== Work instruction ==
In the entries below, find the line with "The approximate eigenvalues" and the line with "If $\|u(x_n)\|\to 0$". Return those two lines and all lines between them, exactly.

- - - -

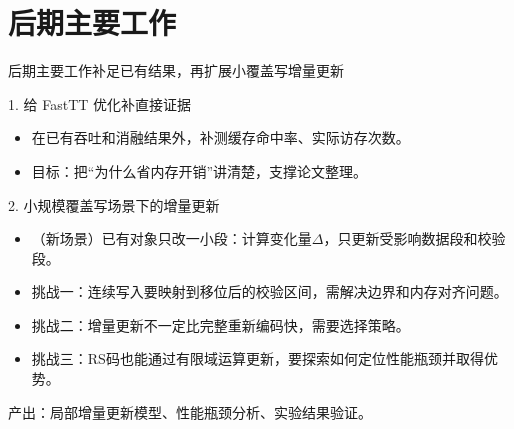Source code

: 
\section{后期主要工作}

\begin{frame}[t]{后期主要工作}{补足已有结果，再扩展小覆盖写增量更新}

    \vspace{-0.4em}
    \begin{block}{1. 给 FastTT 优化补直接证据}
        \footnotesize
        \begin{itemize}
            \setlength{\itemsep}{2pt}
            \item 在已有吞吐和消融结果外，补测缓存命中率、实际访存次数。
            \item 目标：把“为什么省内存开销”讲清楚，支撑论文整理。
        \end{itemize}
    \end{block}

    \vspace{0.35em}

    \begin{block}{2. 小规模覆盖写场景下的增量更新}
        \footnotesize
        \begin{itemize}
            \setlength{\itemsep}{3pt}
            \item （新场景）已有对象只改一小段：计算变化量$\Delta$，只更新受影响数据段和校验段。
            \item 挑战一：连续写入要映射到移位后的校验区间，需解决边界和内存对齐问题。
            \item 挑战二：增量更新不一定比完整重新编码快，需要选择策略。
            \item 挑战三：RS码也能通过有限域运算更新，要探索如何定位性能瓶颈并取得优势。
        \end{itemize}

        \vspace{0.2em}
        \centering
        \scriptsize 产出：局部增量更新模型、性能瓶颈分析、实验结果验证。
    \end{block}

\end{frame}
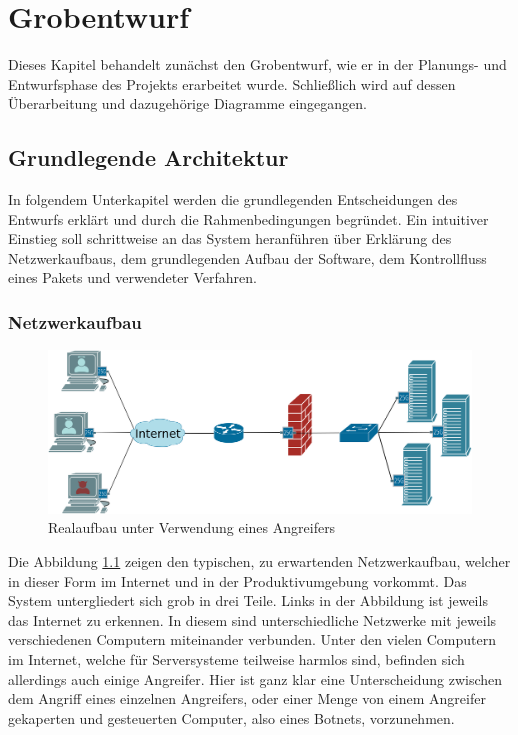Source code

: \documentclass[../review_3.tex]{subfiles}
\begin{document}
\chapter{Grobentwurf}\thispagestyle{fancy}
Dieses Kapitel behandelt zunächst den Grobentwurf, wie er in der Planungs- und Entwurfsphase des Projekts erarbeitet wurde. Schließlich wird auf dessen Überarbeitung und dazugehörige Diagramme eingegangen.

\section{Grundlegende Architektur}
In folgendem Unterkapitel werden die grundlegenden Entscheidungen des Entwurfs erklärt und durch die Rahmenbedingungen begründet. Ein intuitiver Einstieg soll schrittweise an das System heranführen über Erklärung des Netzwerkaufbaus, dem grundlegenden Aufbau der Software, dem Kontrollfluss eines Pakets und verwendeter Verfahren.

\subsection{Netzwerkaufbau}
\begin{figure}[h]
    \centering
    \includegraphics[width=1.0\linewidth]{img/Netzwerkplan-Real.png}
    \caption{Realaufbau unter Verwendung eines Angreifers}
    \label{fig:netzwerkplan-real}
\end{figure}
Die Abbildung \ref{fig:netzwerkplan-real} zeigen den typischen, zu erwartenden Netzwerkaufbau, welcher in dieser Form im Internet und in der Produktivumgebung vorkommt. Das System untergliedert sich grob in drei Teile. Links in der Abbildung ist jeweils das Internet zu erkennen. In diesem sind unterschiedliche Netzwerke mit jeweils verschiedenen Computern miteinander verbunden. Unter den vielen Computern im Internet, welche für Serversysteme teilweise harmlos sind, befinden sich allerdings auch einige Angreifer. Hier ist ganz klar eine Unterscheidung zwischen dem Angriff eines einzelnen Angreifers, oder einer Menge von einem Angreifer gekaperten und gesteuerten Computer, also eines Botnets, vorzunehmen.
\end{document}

- - - -

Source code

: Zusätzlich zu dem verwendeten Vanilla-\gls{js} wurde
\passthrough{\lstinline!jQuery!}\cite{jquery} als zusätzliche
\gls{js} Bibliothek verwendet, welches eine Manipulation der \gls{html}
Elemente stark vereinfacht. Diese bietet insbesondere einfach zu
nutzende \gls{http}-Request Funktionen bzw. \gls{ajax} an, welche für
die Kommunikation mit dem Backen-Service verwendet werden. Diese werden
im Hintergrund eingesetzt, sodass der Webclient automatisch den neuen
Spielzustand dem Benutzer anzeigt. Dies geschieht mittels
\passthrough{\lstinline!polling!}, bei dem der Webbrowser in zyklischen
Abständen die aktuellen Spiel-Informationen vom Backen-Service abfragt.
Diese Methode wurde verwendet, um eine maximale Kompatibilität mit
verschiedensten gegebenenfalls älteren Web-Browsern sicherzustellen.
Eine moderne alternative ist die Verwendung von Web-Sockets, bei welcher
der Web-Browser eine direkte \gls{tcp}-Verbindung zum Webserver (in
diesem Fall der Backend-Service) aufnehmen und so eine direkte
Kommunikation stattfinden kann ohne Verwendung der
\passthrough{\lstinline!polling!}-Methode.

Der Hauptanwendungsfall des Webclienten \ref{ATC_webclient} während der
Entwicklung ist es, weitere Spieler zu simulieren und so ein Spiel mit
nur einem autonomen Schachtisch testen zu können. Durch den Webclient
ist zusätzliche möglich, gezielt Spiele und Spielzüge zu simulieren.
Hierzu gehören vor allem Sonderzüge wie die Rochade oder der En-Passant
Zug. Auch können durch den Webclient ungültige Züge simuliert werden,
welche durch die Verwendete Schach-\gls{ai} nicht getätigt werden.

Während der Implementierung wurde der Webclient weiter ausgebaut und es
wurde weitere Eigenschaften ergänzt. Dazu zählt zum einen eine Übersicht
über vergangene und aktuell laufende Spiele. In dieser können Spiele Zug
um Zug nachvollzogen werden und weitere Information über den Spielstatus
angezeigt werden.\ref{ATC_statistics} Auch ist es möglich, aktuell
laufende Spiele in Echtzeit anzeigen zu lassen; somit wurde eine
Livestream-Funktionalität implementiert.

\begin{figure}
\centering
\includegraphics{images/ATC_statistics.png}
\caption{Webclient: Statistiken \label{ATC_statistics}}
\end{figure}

- - - -

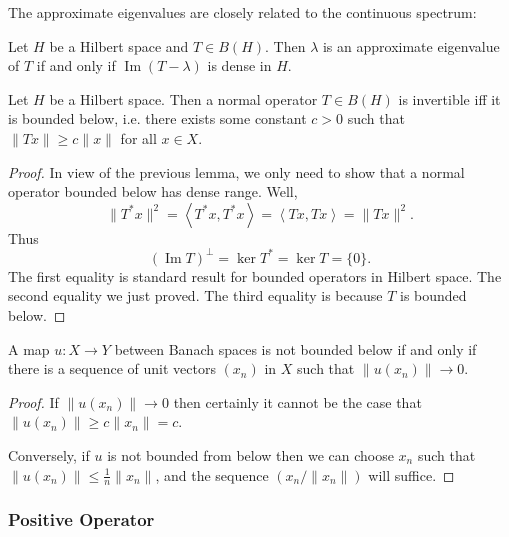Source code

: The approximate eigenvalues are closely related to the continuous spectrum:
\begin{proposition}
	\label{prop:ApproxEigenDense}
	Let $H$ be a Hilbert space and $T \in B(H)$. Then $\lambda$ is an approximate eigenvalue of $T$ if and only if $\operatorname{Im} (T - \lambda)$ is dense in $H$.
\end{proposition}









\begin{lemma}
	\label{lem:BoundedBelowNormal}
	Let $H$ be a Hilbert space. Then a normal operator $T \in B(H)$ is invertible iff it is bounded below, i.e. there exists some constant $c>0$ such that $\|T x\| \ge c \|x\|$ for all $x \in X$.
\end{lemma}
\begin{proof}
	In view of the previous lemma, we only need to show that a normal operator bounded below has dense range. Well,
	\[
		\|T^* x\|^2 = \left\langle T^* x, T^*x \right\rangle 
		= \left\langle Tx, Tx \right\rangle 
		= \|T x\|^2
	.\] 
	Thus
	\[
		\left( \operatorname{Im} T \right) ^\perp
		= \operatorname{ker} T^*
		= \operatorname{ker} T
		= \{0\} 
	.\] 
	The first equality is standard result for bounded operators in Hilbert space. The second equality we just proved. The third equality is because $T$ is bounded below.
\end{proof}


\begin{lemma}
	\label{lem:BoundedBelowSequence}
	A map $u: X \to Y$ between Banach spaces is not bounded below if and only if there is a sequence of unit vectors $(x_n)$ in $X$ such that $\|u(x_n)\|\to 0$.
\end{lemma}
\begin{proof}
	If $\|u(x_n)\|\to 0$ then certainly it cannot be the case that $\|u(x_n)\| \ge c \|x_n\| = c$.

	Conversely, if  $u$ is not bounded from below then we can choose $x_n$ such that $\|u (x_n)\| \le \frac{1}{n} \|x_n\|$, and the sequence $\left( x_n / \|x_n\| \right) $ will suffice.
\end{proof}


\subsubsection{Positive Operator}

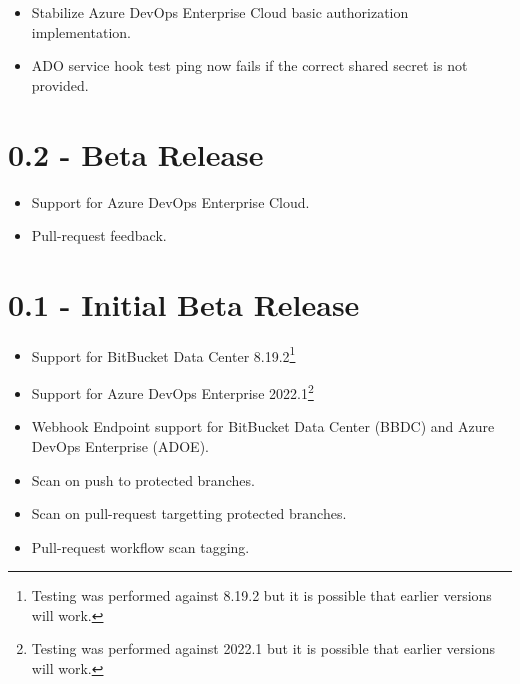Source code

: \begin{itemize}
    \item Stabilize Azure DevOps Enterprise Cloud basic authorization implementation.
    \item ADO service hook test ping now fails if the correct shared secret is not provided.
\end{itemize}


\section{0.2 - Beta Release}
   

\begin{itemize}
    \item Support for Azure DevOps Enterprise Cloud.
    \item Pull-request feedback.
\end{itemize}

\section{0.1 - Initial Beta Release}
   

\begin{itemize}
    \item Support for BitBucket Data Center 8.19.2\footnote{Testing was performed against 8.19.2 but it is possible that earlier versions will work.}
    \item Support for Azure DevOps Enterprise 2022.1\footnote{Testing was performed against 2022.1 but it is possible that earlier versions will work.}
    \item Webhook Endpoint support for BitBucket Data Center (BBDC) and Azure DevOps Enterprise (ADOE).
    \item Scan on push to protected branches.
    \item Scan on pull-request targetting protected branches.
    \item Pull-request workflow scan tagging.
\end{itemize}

- - - -

== Response below ==
: The approximate eigenvalues are closely related to the continuous spectrum:
\begin{proposition}
	\label{prop:ApproxEigenDense}
	Let $H$ be a Hilbert space and $T \in B(H)$. Then $\lambda$ is an approximate eigenvalue of $T$ if and only if $\operatorname{Im} (T - \lambda)$ is dense in $H$.
\end{proposition}









\begin{lemma}
	\label{lem:BoundedBelowNormal}
	Let $H$ be a Hilbert space. Then a normal operator $T \in B(H)$ is invertible iff it is bounded below, i.e. there exists some constant $c>0$ such that $\|T x\| \ge c \|x\|$ for all $x \in X$.
\end{lemma}
\begin{proof}
	In view of the previous lemma, we only need to show that a normal operator bounded below has dense range. Well,
	\[
		\|T^* x\|^2 = \left\langle T^* x, T^*x \right\rangle 
		= \left\langle Tx, Tx \right\rangle 
		= \|T x\|^2
	.\] 
	Thus
	\[
		\left( \operatorname{Im} T \right) ^\perp
		= \operatorname{ker} T^*
		= \operatorname{ker} T
		= \{0\} 
	.\] 
	The first equality is standard result for bounded operators in Hilbert space. The second equality we just proved. The third equality is because $T$ is bounded below.
\end{proof}


\begin{lemma}
	\label{lem:BoundedBelowSequence}
	A map $u: X \to Y$ between Banach spaces is not bounded below if and only if there is a sequence of unit vectors $(x_n)$ in $X$ such that $\|u(x_n)\|\to 0$.
\end{lemma}
\begin{proof}
	If $\|u(x_n)\|\to 0$ then certainly it cannot be the case that $\|u(x_n)\| \ge c \|x_n\| = c$.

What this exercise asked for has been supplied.